Wednesday, August 27, 2014


Hello, everyone.

As my friends know, I do quilting and sewing.

Progress photo of grandbaby's quilt
 As you can see from the picture, I am interested in larger designs that are made up of smaller ones--hearts made up of Log Cabin blocks, for example. I once made a wall quilt out of Log Cabin blocks that formed a gold (yellow) cross against a background that incorporated other liturgical colors.

When we walked along on the Camino, I was looking, looking--at colors, shapes, flowers, buildings, art, you name it. The emphasis on blue backgrounds and yellow arrows or shells on many of the waymarkers formed a unifying theme, colorwise, in many of the newer painted marks. There were also brass shells on sidewalks, stone patterns in pavement, and so on. We passed a house that had covered the low wall of the flowerbed with about 100 shells. There was also a building in the last part of the trail that had a 15 or 20 foot tall white shell on the side of it. The shells, the arrows, the cross of Santiago--they bring back to me the memories of the pilgrimage.

Trail marker in the Montes de Oca--rocks and pine cones!--at the edge of the mud road.

The yellow arrow, usually spray painted like this one, is probably the most famous trail marker on the Camino Frances.

This was both a boundary marker and a trail marker.

And when we got home I wanted to find a way to put some of the things I'd seen into quilts, or seed bead patterns, or other creative things. That was part of why I made the Cafe Press shop--using our photos to make gifts--and it was also why I have been trying to figure out how to make a scallop shell quilt block.

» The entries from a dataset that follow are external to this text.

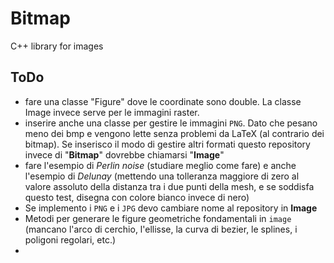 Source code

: # Bitmap
C++ library for images

## ToDo
 - fare una classe "Figure" dove le coordinate sono double. La classe Image invece serve per le immagini raster.
 - inserire anche una classe per gestire le immagini `PNG`. Dato che pesano meno dei bmp e vengono lette senza problemi da LaTeX (al contrario dei bitmap). Se inserisco il modo di gestire altri formati questo repository invece di "**Bitmap**" dovrebbe chiamarsi "**Image**"
 - fare l'esempio di _Perlin noise_ (studiare meglio come fare) e anche l'esempio di _Delunay_ (mettendo una tolleranza maggiore di zero al valore assoluto della distanza tra i due punti della mesh, e se soddisfa questo test, disegna con colore bianco invece di nero)
 - Se implemento i `PNG` e i `JPG` devo cambiare nome al repository in **Image**
 - Metodi per generare le figure geometriche fondamentali in `image` (mancano l'arco di cerchio, l'ellisse, la curva di bezier, le splines, i poligoni regolari, etc.)
 - 
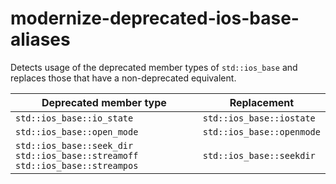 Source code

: # modernize-deprecated-ios-base-aliases

Detects usage of the deprecated member types of `std::ios_base` and
replaces those that have a non-deprecated equivalent.

| Deprecated member type                                                          | Replacement               |
| ------------------------------------------------------------------------------- | ------------------------- |
| `std::ios_base::io_state`                                                       | `std::ios_base::iostate`  |
| `std::ios_base::open_mode`                                                      | `std::ios_base::openmode` |
| `std::ios_base::seek_dir` `std::ios_base::streamoff` `std::ios_base::streampos` | `std::ios_base::seekdir`  |
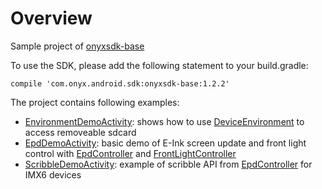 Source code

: # Overview
Sample project of [onyxsdk-base](https://github.com/onyx-intl/OnyxAndroidSample/wiki/Onyx-Device-SDK)

To use the SDK, please add the following statement to your build.gradle:

    compile 'com.onyx.android.sdk:onyxsdk-base:1.2.2'

The project contains following examples:
* [EnvironmentDemoActivity](https://github.com/onyx-intl/OnyxAndroidSample/blob/master/app/src/main/java/com/onyx/android/sample/EnvironmentDemoActivity.java): shows how to use [DeviceEnvironment](https://github.com/onyx-intl/OnyxAndroidSample/wiki/DeviceEnvironment) to access removeable sdcard
* [EpdDemoActivity](https://github.com/onyx-intl/OnyxAndroidSample/blob/master/app/src/main/java/com/onyx/android/sample/EpdDemoActivity.java): basic demo of E-Ink screen update and front light control with [EpdController](https://github.com/onyx-intl/OnyxAndroidSample/wiki/EpdController) and [FrontLightController](https://github.com/onyx-intl/OnyxAndroidSample/wiki/FrontLightController)
* [ScribbleDemoActivity](https://github.com/onyx-intl/OnyxAndroidSample/blob/master/app/src/main/java/com/onyx/android/sample/ScribbleDemoActivity.java): example of scribble API from [EpdController](https://github.com/onyx-intl/OnyxAndroidSample/wiki/EpdController) for IMX6 devices
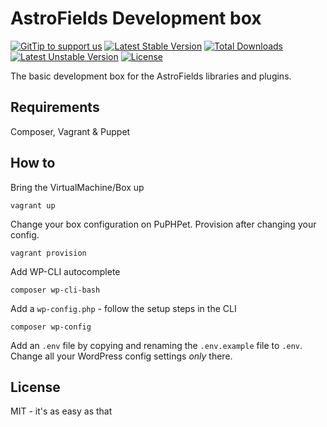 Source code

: # AstroFields Development box

[![GitTip to support us](//img.shields.io/gratipay/wecodemore.svg)](//gratipay.com/wecodemore/)
[![Latest Stable Version](//poser.pugx.org/wecodemore/astrofields-devstack/v/stable.svg)](//packagist.org/packages/wecodemore/astrofields-devstack)
[![Total Downloads](//poser.pugx.org/wecodemore/astrofields-devstack/downloads.svg)](//packagist.org/packages/wecodemore/astrofields-devstack)
[![Latest Unstable Version](//poser.pugx.org/wecodemore/astrofields-devstack/v/unstable.svg)](//packagist.org/packages/wecodemore/astrofields-devstack)
[![License](//poser.pugx.org/wecodemore/astrofields-devstack/license.svg)](//packagist.org/packages/wecodemore/astrofields-devstack)

The basic development box for the AstroFields libraries and plugins.

## Requirements

Composer, Vagrant & Puppet

## How to

Bring the VirtualMachine/Box up

	vagrant up

Change your box configuration on PuPHPet. Provision after changing your config.

	vagrant provision

Add WP-CLI autocomplete

	composer wp-cli-bash

Add a `wp-config.php` - follow the setup steps in the CLI

	composer wp-config

Add an `.env` file by copying and renaming the `.env.example` file to `.env`. Change all
your WordPress config settings _only_ there.

## License

MIT - it's as easy as that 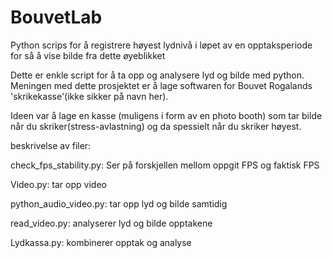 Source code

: # BouvetLab
Python scrips for å registrere høyest lydnivå i løpet av en opptaksperiode for så å vise bilde fra dette øyeblikket

Dette er enkle script for å ta opp og analysere lyd og bilde med python. Meningen med dette prosjektet er å lage softwaren for Bouvet Rogalands 'skrikekasse'(ikke sikker på navn her).

Ideen var å lage en kasse (muligens i form av en photo booth) som tar bilde når du skriker(stress-avlastning) og da spessielt når du skriker høyest.

beskrivelse av filer:

check_fps_stability.py: Ser på forskjellen mellom oppgit FPS og faktisk FPS

Video.py: tar opp video

python_audio_video.py: tar opp lyd og bilde samtidig

read_video.py: analyserer lyd og bilde opptakene

Lydkassa.py: kombinerer opptak og analyse
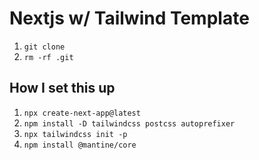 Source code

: # Nextjs w/ Tailwind Template
1. `git clone ` <br>
2. `rm -rf .git` <br>

## How I set this up 
1. `npx create-next-app@latest` <br>
2. `npm install -D tailwindcss postcss autoprefixer` <br>
3. `npx tailwindcss init -p` <br> 
4. `npm install @mantine/core` <br>

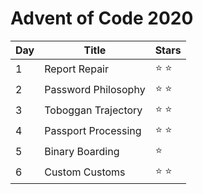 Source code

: # Advent of Code 2020

Day | Title | Stars |
------------ | ------------ | ------------- |
1 | Report Repair | :star: :star: |
2 | Password Philosophy | :star: :star: |
3 | Toboggan Trajectory | :star: :star: |
4 | Passport Processing | :star: :star: |
5 | Binary Boarding | :star: |
6 | Custom Customs | :star: :star: |
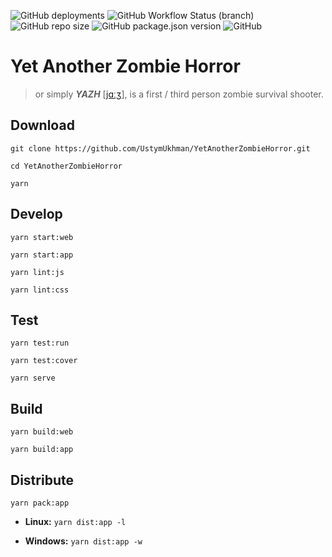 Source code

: ![GitHub deployments](https://img.shields.io/github/deployments/UstymUkhman/YetAnotherZombieHorror/github-pages)
![GitHub Workflow Status (branch)](https://img.shields.io/github/workflow/status/UstymUkhman/YetAnotherZombieHorror/Check%20commit%20message%20style/main)
![GitHub repo size](https://img.shields.io/github/repo-size/UstymUkhman/YetAnotherZombieHorror)
![GitHub package.json version](https://img.shields.io/github/package-json/v/UstymUkhman/YetAnotherZombieHorror)
![GitHub](https://img.shields.io/github/license/UstymUkhman/YetAnotherZombieHorror)

# Yet Another Zombie Horror #

> or simply ***YAZH*** [[jɑːʒ](https://ustymukhman.github.io/YetAnotherZombieHorror/public/assets/sounds/YAZH.mp3)], is a first / third person zombie survival shooter.

## Download ##

`git clone https://github.com/UstymUkhman/YetAnotherZombieHorror.git`

`cd YetAnotherZombieHorror`

`yarn`

## Develop ##

`yarn start:web`

`yarn start:app`

`yarn lint:js`

`yarn lint:css`

## Test ##

`yarn test:run`

`yarn test:cover`

`yarn serve`

## Build ##

`yarn build:web`

`yarn build:app`

## Distribute ##

`yarn pack:app`

  - **Linux:** `yarn dist:app -l`

  - **Windows:** `yarn dist:app -w`
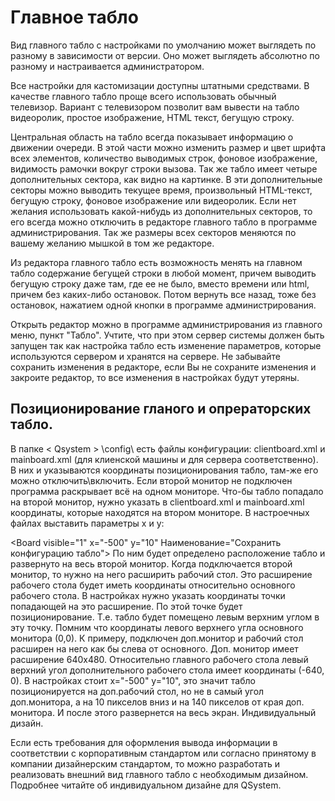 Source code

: # Главное табло #

Вид главного табло с настройками по умолчанию может выглядеть по разному в зависимости от версии. Оно может выглядеть абсолютно по разному и настраивается администратором.

Все настройки для кастомизации доступны штатными средствами. В качестве главного табло проще всего использовать обычный телевизор. Вариант с телевизором позволит вам вывести на табло видеоролик, простое изображение, HTML текст, бегущую строку.

Центральная область на табло всегда показывает информацию о движении очереди. В этой части можно изменить размер и цвет шрифта всех элементов, количество выводимых строк, фоновое изображение, видимость рамочки вокруг строки вызова. Так же табло имеет четыре дополнительных сектора, как видно на картинке. В эти дополнительные секторы можно выводить текущее время, произвольный HTML-текст, бегущую строку, фоновое изображение или видеоролик. Если нет желания использовать какой-нибудь из дополнительных секторов, то его всегда можно отключить в редакторе главного табло в программе администрирования. Так же размеры всех секторов меняются по вашему желанию мышкой в том же редакторе.

Из редактора главного табло есть возможность менять на главном табло содержание бегущей строки в любой момент, причем выводить бегущую строку даже там, где ее не было, вместо времени или html, причем без каких-либо остановок. Потом вернуть все назад, тоже без остановок, нажатием одной кнопки в программе администрирования.

Открыть редактор можно в программе администрирования из главного меню, пункт "Табло". Учтите, что при этом сервер системы должен быть запущен так как настройка табло есть изменение параметров, которые используются сервером и хранятся на сервере. Не забывайте сохранить изменения в редакторе, если Вы не сохраните изменения и закроите редактор, то все изменения в настройках будут утеряны.

## Позиционирование гланого и опрераторских табло. ##

В папке < Qsystem > \config\ есть файлы конфигурации: clientboard.xml и mainboard.xml (для клиенской машины и для сервера соответственно). В них и указываются координаты позиционирования табло, там-же его можно отключить\включить. Если второй монитор не подключен программа раскрывает всё на одном мониторе. Что-бы табло попадало на второй монитор, нужно указать в clientboard.xml и mainboard.xml координаты, которые находятся на втором мониторе. В настроечных файлах выставить параметры х и у:

<Board visible="1" x="-500" y="10" Наименование="Сохранить конфигурацию табло">
По ним будет определено расположение табло и развернуто на весь второй монитор. Когда подключается второй монитор, то нужно на него расширить рабочий стол. Это расширение рабочего стола будет иметь координаты относительно основного рабочего стола. В настройках нужно указать координаты точки попадающей на это расширение. По этой точке будет позиционирование. Т.е. табло будет помещено левым верхним углом в эту точку. Помним что координаты левого верхнего угла основного монитора (0,0). К примеру, подключен доп.монитор и рабочий стол расширен на него как бы слева от основного. Доп. монитор имеет расширение 640х480. Относительно главного рабочего стола левый верхний угол дополнительного рабочего стола имеет координаты (-640, 0). В настройках стоит x="-500" y="10", это значит табло позиционируется на доп.рабочий стол, но не в самый угол доп.монитора, а на 10 пикселов вниз и на 140 пикселов от края доп. монитора. И после этого развернется на весь экран.
Индивидуальный дизайн.

Если есть требования для оформления вывода информации в соответствии с корпоративным стандартом или согласно принятому в компании дизайнерским стандартом, то можно разработать и реализовать внешний вид главного табло с необходимым дизайном. Подробнее читайте об индивидуальном дизайне для QSystem.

Initial draft of an applique scallop shell design
The first attempt you see here was built from a Dresden plate pattern. I used the neato cutting guide to cut different lengths of wedges, from 2 1/2 inches on up to 4 inches, and then sewed them together and folded the ends to make a more shapely shape. Then I attached it to a background and sewed a line down each seamline and down the middle of each wedge. A section of a circle and a rectangle completed the shell.

On the good side, the wedges are already set up to do a circle, or a half circle. On the bad side, they're too fat to really work well. And the edges on the sides are too square I think. So I'm not sure that it works really well.

Maybe I should try again, with a different shape at the start, and let the top-stitching do all of the tracing of rays on the shell. If I come up with something better, I'll do a follow-on and let you all see it. For now, I think a little more study and contemplation are required.